### Below is the code for 'Rotation-equivariant convolutional neural network ensembles in image processing', published in UbiComp/ISWC '19 Adjunct 2019.

Abstract of Essay:
For the present engineering of neural networks, rotation invariant is hard to be obtained. Rotation symmetry is an important characteristic in our physical world. In image recognition, using rotated images would largely decrease the performance of neural networks. This situation seriously hindered the application of neural networks in the real-world, such as human tracking, self-driving cars, and intelligent surveillance. In this paper, we would like to present a rotation-equivariant design of convolutional neural network ensembles to counteract the problem of rotated image processing task. This convolutional neural network ensembles combine multiple convolutional neural networks trained by different ranges of rotation angles respectively. In our proposed theory, the model lowers the training difficulty by learning with smaller separations of random rotation angles instead of a huge one. Experiments are reported in this paper. The convolutional neural network ensembles could reach 96.35% on rotated MNIST datasets, 84.9% on rotated Fashion-MNIST datasets, and 91.35% on rotated KMNIST datasets. These results are comparable to current state-of-the-art performance.
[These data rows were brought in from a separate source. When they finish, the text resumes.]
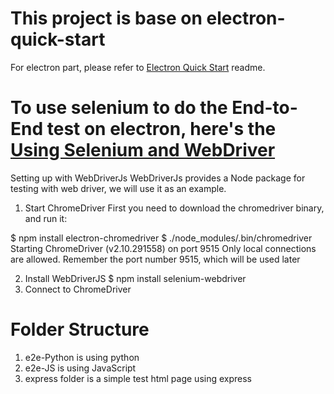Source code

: 
# This project is base on electron-quick-start

For electron part, please refer to [Electron Quick Start](https://github.com/electron/electron-quick-start) readme.

# To use selenium to do the End-to-End test on electron, here's the [Using Selenium and WebDriver](https://www.electronjs.org/docs/tutorial/using-selenium-and-webdriver)

Setting up with WebDriverJs
WebDriverJs provides a Node package for testing with web driver, we will use it as an example.

1. Start ChromeDriver
First you need to download the chromedriver binary, and run it:

$ npm install electron-chromedriver
$ ./node_modules/.bin/chromedriver
Starting ChromeDriver (v2.10.291558) on port 9515
Only local connections are allowed.
Remember the port number 9515, which will be used later

2. Install WebDriverJS
$ npm install selenium-webdriver
3. Connect to ChromeDriver

# Folder Structure
1. e2e-Python is using python 
2. e2e-JS is using JavaScript 
3. express folder is a simple test html page using express







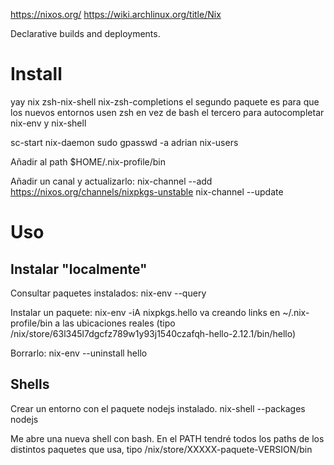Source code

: https://nixos.org/
https://wiki.archlinux.org/title/Nix

Declarative builds and deployments.

# Install
yay nix zsh-nix-shell nix-zsh-completions
  el segundo paquete es para que los nuevos entornos usen zsh en vez de bash
  el tercero para autocompletar nix-env y nix-shell

sc-start nix-daemon
sudo gpasswd -a adrian nix-users

Añadir al path
$HOME/.nix-profile/bin

Añadir un canal y actualizarlo:
nix-channel --add https://nixos.org/channels/nixpkgs-unstable
nix-channel --update

# Uso

## Instalar "localmente"
Consultar paquetes instalados:
nix-env --query

Instalar un paquete:
nix-env -iA nixpkgs.hello
  va creando links en ~/.nix-profile/bin a las ubicaciones reales (tipo /nix/store/63l345l7dgcfz789w1y93j1540czafqh-hello-2.12.1/bin/hello)

Borrarlo:
nix-env --uninstall hello



## Shells
Crear un entorno con el paquete nodejs instalado.
nix-shell --packages nodejs

Me abre una nueva shell con bash.
En el PATH tendré todos los paths de los distintos paquetes que usa, tipo /nix/store/XXXXX-paquete-VERSION/bin
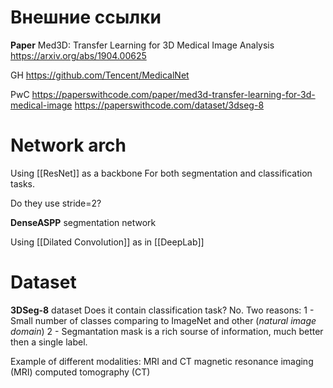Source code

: 
# Внешние ссылки

**Paper**
Med3D: Transfer Learning for 3D Medical Image Analysis
https://arxiv.org/abs/1904.00625

GH
https://github.com/Tencent/MedicalNet

PwC
https://paperswithcode.com/paper/med3d-transfer-learning-for-3d-medical-image
https://paperswithcode.com/dataset/3dseg-8

# Network arch

Using [[ResNet]] as a backbone
For both segmentation and classification tasks.

Do they use stride=2?

**DenseASPP** segmentation network

Using [[Dilated Convolution]] as in [[DeepLab]]

# Dataset

**3DSeg-8** dataset
Does it contain classification task?
No. Two reasons:
1 - Small number of classes comparing to ImageNet and other (_natural image domain_)
2 - Segmantation mask is a rich sourse of information, much better then a single label.

Example of different modalities: MRI and CT
magnetic resonance imaging (MRI)
computed tomography (CT)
## Step 1: Import useful packages

In [0]:
import torch
from torch import nn, optim
from torch.utils.data import DataLoader
import torchvision
import torchvision.transforms as transforms
from torchvision.transforms import Compose, ToTensor, Normalize, Resize
import torchvision.transforms.functional as TF
from torchvision.models.resnet import ResNet, BasicBlock
from torchvision.datasets import MNIST
from tqdm.autonotebook import tqdm
from sklearn.metrics import precision_score, recall_score, f1_score, accuracy_score
from sklearn.neighbors import KNeighborsClassifier
from sklearn.model_selection import train_test_split
from sklearn.model_selection import cross_val_score
from sklearn.tree import DecisionTreeClassifier
from sklearn.ensemble import RandomForestClassifier
from sklearn.neural_network import MLPClassifier
import inspect
import time
import numpy as np



## Step 2: Load and normalizing the MNIST training datasets


In [0]:
means = deviations = [0.5]
train_transform=[]
start_angle=-270
end_angle=0
rotate_angle=45
ensemble_num=(360//rotate_angle)+1
for i in range(ensemble_num):
  train_transform.append(transforms.Compose([transforms.RandomRotation([start_angle,end_angle]),
                                         transforms.ToTensor(),
                                         transforms.Normalize(means, deviations)]))
  start_angle=-270+rotate_angle*(i+1)
  end_angle=rotate_angle*(i+1)

# add trainset 
trainset=[]
for i in range(ensemble_num):
  trainset.append(torchvision.datasets.MNIST(root='./data', train=True,
                                        download=True, transform=train_transform[i]))
# add trainloader
trainloader=[]
for i in range(ensemble_num):
    trainloader.append(torch.utils.data.DataLoader(trainset[i], batch_size=128,
                                          shuffle=True, num_workers=2))
  

## Step 3: Define a Convolutional Neural Network

In [0]:
class MnistResNet(nn.Module):  
    def __init__(self):
        super(MnistResNet, self).__init__()
        self.layer1 = nn.Sequential(
            nn.Conv2d(1, 32, kernel_size=5, stride=1, padding=2),
            nn.ReLU(),
            nn.MaxPool2d(kernel_size=2, stride=2))
        self.layer2 = nn.Sequential(
            nn.Conv2d(32, 64, kernel_size=5, stride=1, padding=2),
            nn.ReLU(),
            nn.MaxPool2d(kernel_size=2, stride=2))
        self.drop_out = nn.Dropout()
        self.fc1 = nn.Linear(7 * 7 * 64, 1000)
        self.fc2 = nn.Linear(1000, 10)
    def forward(self, x):
        out = self.layer1(x)
        out = self.layer2(out)
        out = out.reshape(out.size(0), -1)
        out = self.drop_out(out)
        out = self.fc1(out)
        out = self.fc2(out)
        return out

## Step 4: Define Loss functions and optimizers

In [0]:
#define loss function
criterion = nn.CrossEntropyLoss()

# use GPU
device = torch.device("cuda:0")

# define models
model=[]
for i in range(ensemble_num):
  model.append(MnistResNet().to(device))
  
# define optimizers
optimizer=[]
for i in range(ensemble_num):
  optimizer.append(optim.SGD(model[i].parameters(), lr=0.01, momentum=0.9, weight_decay=5e-4))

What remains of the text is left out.